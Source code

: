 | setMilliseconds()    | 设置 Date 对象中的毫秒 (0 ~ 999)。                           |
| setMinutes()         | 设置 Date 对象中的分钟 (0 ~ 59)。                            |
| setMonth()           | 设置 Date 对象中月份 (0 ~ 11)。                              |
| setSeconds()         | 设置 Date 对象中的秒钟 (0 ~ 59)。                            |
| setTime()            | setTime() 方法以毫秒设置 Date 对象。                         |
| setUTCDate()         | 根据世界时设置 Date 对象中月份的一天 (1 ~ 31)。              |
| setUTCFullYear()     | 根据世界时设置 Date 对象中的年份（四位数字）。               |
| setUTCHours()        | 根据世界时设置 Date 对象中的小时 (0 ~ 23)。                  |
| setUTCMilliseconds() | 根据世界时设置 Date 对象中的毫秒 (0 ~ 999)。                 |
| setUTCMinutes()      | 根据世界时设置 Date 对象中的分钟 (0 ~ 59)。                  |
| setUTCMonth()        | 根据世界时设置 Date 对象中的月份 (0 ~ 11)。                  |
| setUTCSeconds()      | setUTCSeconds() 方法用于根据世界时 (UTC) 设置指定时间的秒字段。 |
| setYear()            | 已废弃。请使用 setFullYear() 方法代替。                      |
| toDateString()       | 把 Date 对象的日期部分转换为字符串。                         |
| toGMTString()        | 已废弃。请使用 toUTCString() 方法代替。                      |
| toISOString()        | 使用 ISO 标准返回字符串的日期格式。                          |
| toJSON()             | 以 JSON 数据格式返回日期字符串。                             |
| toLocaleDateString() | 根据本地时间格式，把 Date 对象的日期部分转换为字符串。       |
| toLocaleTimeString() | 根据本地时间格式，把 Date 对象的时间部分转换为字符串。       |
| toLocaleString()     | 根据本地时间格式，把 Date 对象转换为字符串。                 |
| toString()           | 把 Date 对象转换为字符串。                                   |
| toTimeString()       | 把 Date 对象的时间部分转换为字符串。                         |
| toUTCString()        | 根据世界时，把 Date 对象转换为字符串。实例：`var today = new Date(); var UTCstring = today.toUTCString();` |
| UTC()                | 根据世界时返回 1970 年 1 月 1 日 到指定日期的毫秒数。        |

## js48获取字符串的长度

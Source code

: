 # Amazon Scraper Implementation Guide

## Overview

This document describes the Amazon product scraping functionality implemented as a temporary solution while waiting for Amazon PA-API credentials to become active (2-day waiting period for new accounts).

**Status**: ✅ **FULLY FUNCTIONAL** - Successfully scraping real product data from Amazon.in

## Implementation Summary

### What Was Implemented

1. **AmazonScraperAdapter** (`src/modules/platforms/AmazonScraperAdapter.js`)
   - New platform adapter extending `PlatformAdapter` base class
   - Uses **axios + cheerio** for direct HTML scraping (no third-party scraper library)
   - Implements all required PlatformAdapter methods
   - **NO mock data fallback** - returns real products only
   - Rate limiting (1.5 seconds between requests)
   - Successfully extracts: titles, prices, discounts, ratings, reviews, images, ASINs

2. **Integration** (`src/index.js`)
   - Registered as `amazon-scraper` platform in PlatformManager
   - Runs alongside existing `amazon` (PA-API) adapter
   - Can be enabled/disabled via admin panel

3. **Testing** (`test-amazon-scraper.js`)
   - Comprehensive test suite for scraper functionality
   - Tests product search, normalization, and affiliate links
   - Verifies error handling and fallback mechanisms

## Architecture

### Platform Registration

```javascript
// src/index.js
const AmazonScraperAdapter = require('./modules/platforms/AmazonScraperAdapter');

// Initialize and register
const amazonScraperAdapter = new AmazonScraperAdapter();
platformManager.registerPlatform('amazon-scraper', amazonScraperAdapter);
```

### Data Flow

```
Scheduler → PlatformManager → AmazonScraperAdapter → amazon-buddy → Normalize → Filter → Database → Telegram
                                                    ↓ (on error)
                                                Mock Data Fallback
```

Work request: Output the records in full, exactly.

Answer below:
Source code

: | setMilliseconds()    | 设置 Date 对象中的毫秒 (0 ~ 999)。                           |
| setMinutes()         | 设置 Date 对象中的分钟 (0 ~ 59)。                            |
| setMonth()           | 设置 Date 对象中月份 (0 ~ 11)。                              |
| setSeconds()         | 设置 Date 对象中的秒钟 (0 ~ 59)。                            |
| setTime()            | setTime() 方法以毫秒设置 Date 对象。                         |
| setUTCDate()         | 根据世界时设置 Date 对象中月份的一天 (1 ~ 31)。              |
| setUTCFullYear()     | 根据世界时设置 Date 对象中的年份（四位数字）。               |
| setUTCHours()        | 根据世界时设置 Date 对象中的小时 (0 ~ 23)。                  |
| setUTCMilliseconds() | 根据世界时设置 Date 对象中的毫秒 (0 ~ 999)。                 |
| setUTCMinutes()      | 根据世界时设置 Date 对象中的分钟 (0 ~ 59)。                  |
| setUTCMonth()        | 根据世界时设置 Date 对象中的月份 (0 ~ 11)。                  |
| setUTCSeconds()      | setUTCSeconds() 方法用于根据世界时 (UTC) 设置指定时间的秒字段。 |
| setYear()            | 已废弃。请使用 setFullYear() 方法代替。                      |
| toDateString()       | 把 Date 对象的日期部分转换为字符串。                         |
| toGMTString()        | 已废弃。请使用 toUTCString() 方法代替。                      |
| toISOString()        | 使用 ISO 标准返回字符串的日期格式。                          |
| toJSON()             | 以 JSON 数据格式返回日期字符串。                             |
| toLocaleDateString() | 根据本地时间格式，把 Date 对象的日期部分转换为字符串。       |
| toLocaleTimeString() | 根据本地时间格式，把 Date 对象的时间部分转换为字符串。       |
| toLocaleString()     | 根据本地时间格式，把 Date 对象转换为字符串。                 |
| toString()           | 把 Date 对象转换为字符串。                                   |
| toTimeString()       | 把 Date 对象的时间部分转换为字符串。                         |
| toUTCString()        | 根据世界时，把 Date 对象转换为字符串。实例：`var today = new Date(); var UTCstring = today.toUTCString();` |
| UTC()                | 根据世界时返回 1970 年 1 月 1 日 到指定日期的毫秒数。        |

## js48获取字符串的长度

Source code

: # Amazon Scraper Implementation Guide

## Overview

This document describes the Amazon product scraping functionality implemented as a temporary solution while waiting for Amazon PA-API credentials to become active (2-day waiting period for new accounts).

**Status**: ✅ **FULLY FUNCTIONAL** - Successfully scraping real product data from Amazon.in

## Implementation Summary

### What Was Implemented

1. **AmazonScraperAdapter** (`src/modules/platforms/AmazonScraperAdapter.js`)
   - New platform adapter extending `PlatformAdapter` base class
   - Uses **axios + cheerio** for direct HTML scraping (no third-party scraper library)
   - Implements all required PlatformAdapter methods
   - **NO mock data fallback** - returns real products only
   - Rate limiting (1.5 seconds between requests)
   - Successfully extracts: titles, prices, discounts, ratings, reviews, images, ASINs

2. **Integration** (`src/index.js`)
   - Registered as `amazon-scraper` platform in PlatformManager
   - Runs alongside existing `amazon` (PA-API) adapter
   - Can be enabled/disabled via admin panel

3. **Testing** (`test-amazon-scraper.js`)
   - Comprehensive test suite for scraper functionality
   - Tests product search, normalization, and affiliate links
   - Verifies error handling and fallback mechanisms

## Architecture

### Platform Registration

```javascript
// src/index.js
const AmazonScraperAdapter = require('./modules/platforms/AmazonScraperAdapter');

// Initialize and register
const amazonScraperAdapter = new AmazonScraperAdapter();
platformManager.registerPlatform('amazon-scraper', amazonScraperAdapter);
```

### Data Flow

```
Scheduler → PlatformManager → AmazonScraperAdapter → amazon-buddy → Normalize → Filter → Database → Telegram
                                                    ↓ (on error)
                                                Mock Data Fallback
```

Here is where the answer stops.